§ **EXTRACTED RECORDS**:
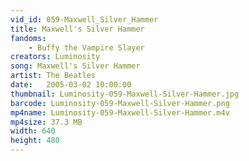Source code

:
 ```yaml
---
vid_id: 059-Maxwell_Silver_Hammer
title: Maxwell's Silver Hammer
fandoms:
    - Buffy the Vampire Slayer
creators: Luminosity
song: Maxwell's Silver Hammer
artist: The Beatles
date:   2005-03-02 10:00:00
thumbnail: Luminosity-059-Maxwell-Silver-Hammer.jpg
barcode: Luminosity-059-Maxwell-Silver-Hammer.png
mp4name: Luminosity-059-Maxwell-Silver-Hammer.m4v
mp4size: 37.3 MB
width: 640
height: 480
---
```



  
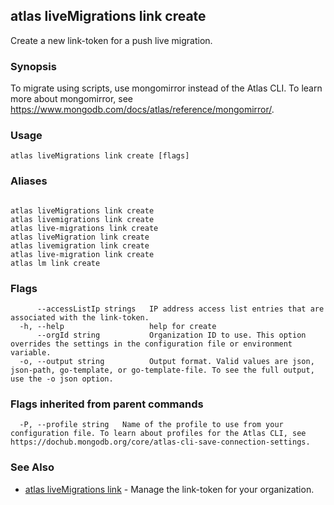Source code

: ## atlas liveMigrations link create

Create a new link-token for a push live migration.


### Synopsis

To migrate using scripts, use mongomirror instead of the Atlas CLI. To learn more about mongomirror, see https://www.mongodb.com/docs/atlas/reference/mongomirror/.


### Usage
```
atlas liveMigrations link create [flags]
```

### Aliases
```

atlas liveMigrations link create
atlas livemigrations link create
atlas live-migrations link create
atlas liveMigration link create
atlas livemigration link create
atlas live-migration link create
atlas lm link create
```



### Flags

```
      --accessListIp strings   IP address access list entries that are associated with the link-token.
  -h, --help                   help for create
      --orgId string           Organization ID to use. This option overrides the settings in the configuration file or environment variable.
  -o, --output string          Output format. Valid values are json, json-path, go-template, or go-template-file. To see the full output, use the -o json option.

```


### Flags inherited from parent commands

```
  -P, --profile string   Name of the profile to use from your configuration file. To learn about profiles for the Atlas CLI, see https://dochub.mongodb.org/core/atlas-cli-save-connection-settings.

```

### See Also


* [atlas liveMigrations link](atlas_liveMigrations_link.md)	- Manage the link-token for your organization.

§ **EXERCISE**: Whenever the word "configuration" occurs in a line of the listing above, return that line.

§ **RESPONSE BOX**:
      --orgId string           Organization ID to use. This option overrides the settings in the configuration file or environment variable.
  -P, --profile string   Name of the profile to use from your configuration file. To learn about profiles for the Atlas CLI, see https://dochub.mongodb.org/core/atlas-cli-save-connection-settings.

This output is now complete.